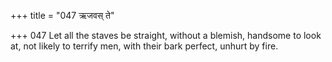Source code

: +++
title = "047 ऋजवस् ते"

+++
047	Let all the staves be straight, without a blemish, handsome to look at, not likely to terrify men, with their bark perfect, unhurt by fire.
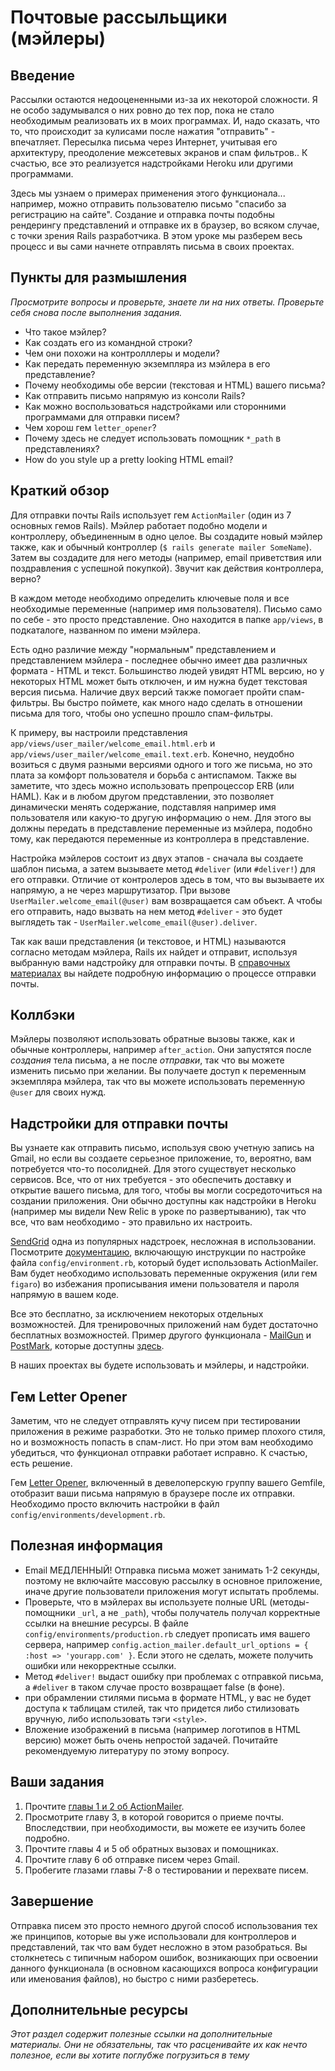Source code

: # Почтовые рассыльщики (мэйлеры)

## Введение

Рассылки остаются недооцененными из-за их некоторой сложности. Я не особо задумывался о них ровно до тех пор, пока не стало необходимым реализовать их в моих программах. И, надо сказать, что то, что происходит за кулисами после нажатия "отправить" - впечатляет. Пересылка письма через Интернет, учитывая его архитектуру, преодоление межсетевых экранов и спам фильтров.. К счастью, все это реализуется надстройками Heroku или другими программами.

Здесь мы узнаем о примерах применения этого функционала... например, можно отправить пользователю письмо "спасибо за регистрацию на сайте". Создание и отправка почты подобны рендерингу представлений и отправке их в браузер, во всяком случае, с точки зрения Rails разработчика. В этом уроке мы разберем весь процесс и вы сами начнете отправлять письма в своих проектах.

## Пункты для размышления

*Просмотрите вопросы и проверьте, знаете ли на них ответы. Проверьте себя снова после выполнения задания.*


* Что такое мэйлер?
* Как создать его из командной строки?
* Чем они похожи на контролллеры и модели?
* Как передать переменную экземпляра из мэйлера в его представление?
* Почему необходимы обе версии (текстовая и HTML) вашего письма?
* Как отправить письмо напрямую из консоли Rails?
* Как можно воспользоваться надстройками или сторонними программами для отправки писем?
* Чем хорош гем `letter_opener`?
* Почему здесь не следует использовать помощник `*_path` в представлениях?
* How do you style up a pretty looking HTML email?

## Краткий обзор

Для отправки почты Rails использует гем `ActionMailer` (один из 7 основных гемов Rails). Мэйлер работает подобно модели и контроллеру, объединенным в одно целое. Вы создадите новый мэйлер также, как и обычный контроллер (`$ rails generate mailer SomeName`). Затем вы создадите для него методы (например, email приветствия или поздравления с успешной покупкой). Звучит как действия контроллера, верно?

В каждом методе необходимо определить ключевые поля и все необходимые переменные (например имя пользователя). Письмо само по себе - это просто представление. Оно находится в папке `app/views`, в подкаталоге, названном по имени мэйлера.

Есть одно различие между "нормальным" представлением и представлением мэйлера - последнее обычно имеет два различных формата - HTML и текст. Большинство людей увидят HTML версию, но у некоторых HTML может быть отключен, и им нужна будет текстовая версия письма. Наличие двух версий также помогает пройти спам-фильтры. Вы быстро поймете, как много надо сделать в отношении письма для того, чтобы оно успешно прошло спам-фильтры.

К примеру, вы настроили представления `app/views/user_mailer/welcome_email.html.erb` и `app/views/user_mailer/welcome_email.text.erb`. Конечно, неудобно возиться с двумя разными версиями одного и того же письма, но это плата за комфорт пользователя и борьба с антиспамом. Также вы заметите, что здесь можно использовать препроцессор ERB (или HAML). Как и в любом другом представлении, это позволяет динамически менять содержание, подставляя например имя пользователя или какую-то другую информацию о нем. Для этого вы должны передать в представление переменные из мэйлера, подобно тому, как передаются переменные из контроллера в представление.

Настройка мэйлеров состоит из двух этапов - сначала вы создаете шаблон письма, а затем вызываете метод `#deliver` (или `#deliver!`) для его отправки. Отличие от контролеров здесь в том, что вы вызываете их напрямую, а не через маршрутизатор. При вызове `UserMailer.welcome_email(@user)` вам возвращается сам объект. А чтобы его отправить, надо вызвать на нем метод `#deliver` - это будет выглядеть так - `UserMailer.welcome_email(@user).deliver`.

Так как ваши представления (и текстовое, и HTML) называются согласно методам мэйлера, Rails их найдет и отправит, используя выбранную вами надстройку для отправки почты. В [справочных материалах](http://rusrails.ru/action-mailer-basics) вы найдете подробную информацию о процессе отправки почты.

## Коллбэки

Мэйлеры позволяют использовать обратные вызовы также, как и обычные контроллеры, например `after_action`. Они запустятся после *создания* тела письма, а не после *отправки*, так что вы можете изменить письмо при желании. Вы получаете доступ к переменным экземпляра мэйлера, так что вы можете использовать переменную `@user` для своих нужд.

## Надстройки для отправки почты

Вы узнаете как отправить письмо, используя свою учетную запись на Gmail, но если вы создаете серьезное приложение, то, вероятно, вам потребуется что-то посолидней. Для этого существует несколько сервисов. Все, что от них требуется - это обеспечить доставку и открытие вашего письма, для того, чтобы вы могли сосредоточиться на создании приложения. Они обычно доступны как надстройки в Heroku (например мы видели New Relic в уроке по развертыванию), так что все, что вам необходимо - это правильно их настроить.

[SendGrid](https://addons.heroku.com/sendgrid#1500000) одна из популярных надстроек, несложная в использовании. Посмотрите [документацию](https://devcenter.heroku.com/articles/sendgrid), включающую инструкции по настройке файла `config/environment.rb`, который будет использовать ActionMailer. Вам будет необходимо использовать переменные окружения (или гем `figaro`) во избежания прописывания имени пользователя и пароля напрямую в вашем коде.

Все это бесплатно, за исключением некоторых отдельных возможностей. Для тренировочных приложений нам будет достаточно бесплатных возможностей. Пример другого функционала - [MailGun](https://addons.heroku.com/mailgun) и [PostMark](https://addons.heroku.com/postmark), которые доступны [здесь](https://addons.heroku.com/#email-sms).

В наших проектах вы будете использовать и мэйлеры, и надстройки.

## Гем Letter Opener

Заметим, что не следует отправлять кучу писем при тестировании приложения в режиме разработки. Это не только пример плохого стиля, но и возможность попасть в спам-лист. Но при этом вам необходимо убедиться, что функционал отправки работает исправно. К счастью, есть решение.

Гем [Letter Opener](https://github.com/ryanb/letter_opener), включенный в девелоперскую группу вашего Gemfile, отобразит ваши письма напрямую в браузере после их отправки. Необходимо просто включить настройки в файл `config/environments/development.rb`.

## Полезная информация

* Email МЕДЛЕННЫЙ! Отправка письма может занимать 1-2 секунды, поэтому не включайте массовую рассылку в основное приложение, иначе другие пользователи приложения могут испытать проблемы.
* Проверьте, что в мэйлерах вы используете полные URL (методы-помощники `_url`, а не `_path`), чтобы получатель получал корректные ссылки на внешние ресурсы. В файле `config/environments/production.rb` следует прописать имя вашего сервера, например `config.action_mailer.default_url_options = { :host => 'yourapp.com' }`. Если этого не сделать, можете получить ошибки или некорректные ссылки.
* Метод `#deliver!` выдаст ошибку при проблемах с отправкой письма, а `#deliver` в таком случае просто возвращает false (в фоне).
* при обрамлении стилями письма в формате HTML, у вас не будет доступа к таблицам стилей, так что придется либо стилизовать вручную, либо использовать тэги `<style>`.
* Вложение изображений в письма (например логотипов в HTML версию) может быть очень непростой задачей. Почитайте рекомендуемую литературу по этому вопросу.

## Ваши задания

1. Прочтите [главы 1 и 2 об ActionMailer](http://rusrails.ru/action-mailer-basics).  
2. Просмотрите главу 3, в которой говорится о приеме почты. Впоследствии, при необходимости, вы можете ее изучить более подробно.
3. Прочтите главы 4 и 5 об обратных вызовах и помощниках.
4. Прочтите главу 6 об отправке писем через Gmail.
5. Пробегите глазами главы 7-8 о тестировании и перехвате писем.

## Завершение

Отправка писем это просто немного другой способ использования тех же принципов, которые вы уже использовали для контроллеров и представлений, так что вам будет несложно в этом разобраться. Вы столкнетесь с типичным набором ошибок, возникающих при освоении данного функционала (в основном касающихся вопроса конфигурации или именования файлов), но быстро с ними разберетесь.

## Дополнительные ресурсы

*Этот раздел содержит полезные ссылки на дополнительные материалы. Они не обязательны, так что расценивайте их как нечто полезное, если вы хотите поглубже погрузиться в тему*
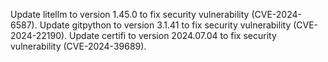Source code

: Update litellm to version 1.45.0 to fix security vulnerability (CVE-2024-6587).
Update gitpython to version 3.1.41 to fix security vulnerability (CVE-2024-22190).
Update certifi to version 2024.07.04 to fix security vulnerability (CVE-2024-39689).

* * * * * * * * *

● **Problem requirements**
Taking the entries above, print exactly the lines starting at the line with "## Ваши задания" and ending at the line with "Отправка писем это", both included.

● **Reply to the task**
## Ваши задания

1. Прочтите [главы 1 и 2 об ActionMailer](http://rusrails.ru/action-mailer-basics).  
2. Просмотрите главу 3, в которой говорится о приеме почты. Впоследствии, при необходимости, вы можете ее изучить более подробно.
3. Прочтите главы 4 и 5 об обратных вызовах и помощниках.
4. Прочтите главу 6 об отправке писем через Gmail.
5. Пробегите глазами главы 7-8 о тестировании и перехвате писем.

## Завершение

Отправка писем это просто немного другой способ использования тех же принципов, которые вы уже использовали для контроллеров и представлений, так что вам будет несложно в этом разобраться. Вы столкнетесь с типичным набором ошибок, возникающих при освоении данного функционала (в основном касающихся вопроса конфигурации или именования файлов), но быстро с ними разберетесь.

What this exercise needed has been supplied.